Kończy się proces Wojciecha M. 17-latek zmarł od ciosu nożem [zdjęcia]
- Oskarżam Wojciecha M. o to, że 17 grudnia 2017 roku w miejscowości Brzoza, działając z bezpośrednim zamiarem spowodowania ciężkiego uszczerbku na zdrowiu Patryka P. ugodził go nożem, powodując ranę kłutą okolic uda prawego z uszkodzeniem tętnicy, ranę kłutą pośladka prawego i sześciu ran kłutych jelita cienkiego, czego następstwem była śmierć Patryka P. - odczytywał akt oskarżenia prokurator Maciej Chełstowski z Prokuratury Rejonowej Gdańsk Oliwa. Śledztwo prowadziła właśnie ta prokuratura z uwagi na to, że ojciec oskarżonego jest znanym bydgoskim adwokatem.

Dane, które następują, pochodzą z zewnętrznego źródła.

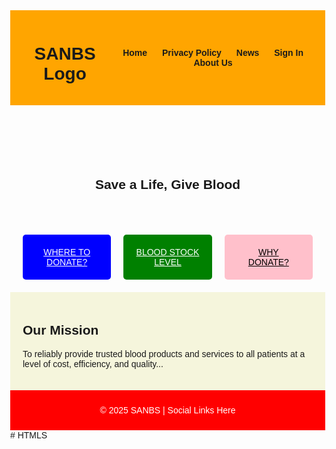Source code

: <!DOCTYPE html>
<html lang="en">
<head>
  <meta charset="UTF-8">
  <title>SANBS - Save a Life</title>
  <style>
    body { font-family: Arial, sans-serif; margin: 0; }
    header { background: orange; padding: 15px; display: flex; justify-content: space-between; align-items: center; }
    header nav a { margin: 0 10px; text-decoration: none; font-weight: bold; }
    .hero { text-align: center; padding: 30px; }
    .cards { display: flex; justify-content: center; gap: 20px; padding: 20px; }
    .card { padding: 20px; background: lightgray; border-radius: 5px; text-align: center; width: 150px; }
    footer { background: red; color: white; text-align: center; padding: 10px; }
  </style>
</head>
<body>

  <header>
    <h1>SANBS Logo</h1>
    <nav>
      <a href="index.html">Home</a>
      <a href="privacy-policy.html">Privacy Policy</a>
      <a href="news.html">News</a>
      <a href="sign-in.html">Sign In</a>
      <a href="about.html">About Us</a>
    </nav>
  </header>

  <div class="hero">
    <h2>Save a Life, Give Blood</h2>
  </div>

  <!-- ✅ Keep the cards -->
  <section class="cards">
    <a href="where-to-donate.html" class="card" style="background:blue; color:white;">WHERE TO DONATE?</a>
    <a href="blood-stock.html" class="card" style="background:green; color:white;">BLOOD STOCK LEVEL</a>
    <a href="why-donate.html" class="card" style="background:pink; color:black;">WHY DONATE?</a>
  </section>

  <section style="padding:20px; background:beige;">
    <h2>Our Mission</h2>
    <p>To reliably provide trusted blood products and services to all patients at a level of cost, efficiency, and quality...</p>
  </section>

  <footer>
    <p>&copy; 2025 SANBS | Social Links Here</p>
  </footer>

</body>
</html>
# HTMLS

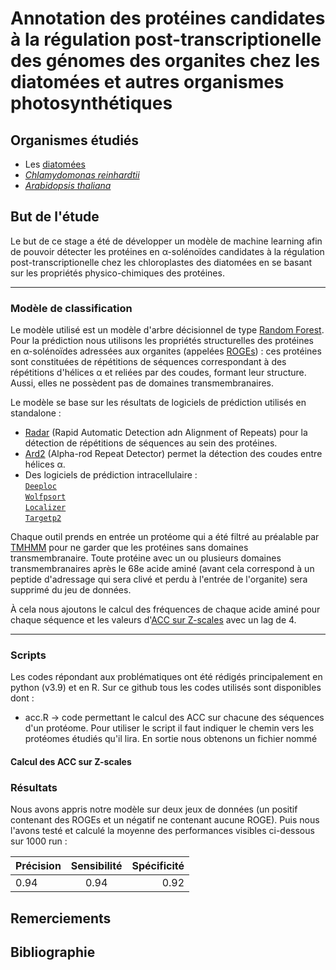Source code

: # __Annotation des protéines candidates à la régulation post-transcriptionelle des génomes des organites chez les diatomées et autres organismes photosynthétiques__

## Organismes étudiés

* Les [diatomées](https://www.researchgate.net/publication/338043776_Diatom_Molecular_Research_Comes_of_Age_Model_Species_for_Studying_Phytoplankton_Biology_and_Diversity)
* [*Chlamydomonas reinhardtii*](https://www.ncbi.nlm.nih.gov/pmc/articles/PMC6713297/)
* [*Arabidopsis thaliana*](https://nph.onlinelibrary.wiley.com/doi/epdf/10.1111/nph.13687)


## But de l'étude

Le but de ce stage a été de développer un modèle de machine learning afin de pouvoir détecter les protéines en α-solénoïdes candidates à la régulation post-transcriptionelle chez les chloroplastes des diatomées en se basant sur les propriétés physico-chimiques des protéines.

-----

### Modèle de classification

Le modèle utilisé est un modèle d'arbre décisionnel de type [Random Forest](https://scikit-learn.org/stable/modules/generated/sklearn.ensemble.RandomForestClassifier.html).   
Pour la prédiction nous utilisons les propriétés structurelles des protéines en α-solénoïdes adressées aux organites (appelées [ROGEs](https://www.ncbi.nlm.nih.gov/pmc/articles/PMC4558696/)) : ces protéines sont constituées de répétitions de séquences correspondant à des répétitions d'hélices α et reliées par des coudes, formant leur structure. Aussi, elles ne possèdent pas de domaines transmembranaires.   
    
Le modèle se base sur les résultats de logiciels de prédiction utilisés en standalone :
* [Radar](https://www.ebi.ac.uk/Tools/pfa/radar/) (Rapid Automatic Detection adn Alignment of Repeats) pour la détection de répétitions de séquences au sein des protéines.
* [Ard2](https://bio.tools/ard2) (Alpha-rod Repeat Detector) permet la détection des coudes entre hélices α.
* Des logiciels de prédiction intracellulaire :   
[`Deeploc`](https://services.healthtech.dtu.dk/service.php?DeepLoc-1.0)     
[`Wolfpsort`](https://wolfpsort.hgc.jp/)     
[`Localizer`](https://localizer.csiro.au/)     
[`Targetp2`](https://services.healthtech.dtu.dk/service.php?TargetP-2.0)     

Chaque outil prends en entrée un protéome qui a été filtré au préalable par [TMHMM](https://services.healthtech.dtu.dk/service.php?TMHMM-2.0) pour ne garder que les protéines sans domaines transmembranaire. Toute protéine avec un ou plusieurs domaines transmembranaires après le 68e acide aminé (avant cela correspond à un peptide d'adressage qui sera clivé et perdu à l'entrée de l'organite) sera supprimé du jeu de données.

À cela nous ajoutons le calcul des fréquences de chaque acide aminé pour chaque séquence et les valeurs d'[ACC sur Z-scales](https://pubmed.ncbi.nlm.nih.gov/32731621/) avec un lag de 4.

-----

### Scripts

Les codes répondant aux problématiques ont été rédigés principalement en python (v3.9) et en R.
Sur ce github tous les codes utilisés sont disponibles dont :    
* acc.R -> code permettant le calcul des ACC sur chacune des séquences d'un protéome. Pour utiliser le script il faut indiquer le chemin vers les protéomes étudiés qu'il lira. En sortie nous obtenons un fichier nommé

#### Calcul des ACC sur Z-scales

### Résultats

Nous avons appris notre modèle sur deux jeux de données (un positif contenant des ROGEs et un négatif ne contenant aucune ROGE). Puis nous l'avons testé et calculé la moyenne des performances visibles ci-dessous sur 1000 run :    
    
<p align="center"> 
    
| Précision   |      Sensibilité      |  Spécificité |
|----------|:-------------:|------:|
| 0.94 |  0.94 | 0.92 |     
    
</p>
    
    
    
## Remerciements

## Bibliographie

Oskarżony przyznał się do winy, ale nie w całości. Swoje wystąpienie przed sądem rozpoczął od słów: - Jest mi bardzo przykro z powodu tego, co się stało. Mam świadomość, że przeze mnie zginął człowiek. Nie jest mi łatwo. Podczas zajścia stanąłem w obronie kolegi. Wojciech M. na tym zakończył wyjaśnienia. Oświadczył, że będzie odpowiadał jedynie na pytania swojego obrońcy. Z ustaleń prokuratora wynika, że w grudniu 2017 roku w Brzozie doszło do bójki między Olafem Ł., Bartoszem P. oraz dwoma braćmi P. - Emilem i Patrykiem. Ci ostatni Wojciecha M. w ogóle nie znali. Poszło o wyrównanie rachunków za bijatykę sprzed godziny - to wtedy bracia mieli nieco poturbować Bartosza P. Poszło o plotki o kradzieży z domu P. ośmiu butelek dobrej wódki. Miał tego dokonać Patryk K.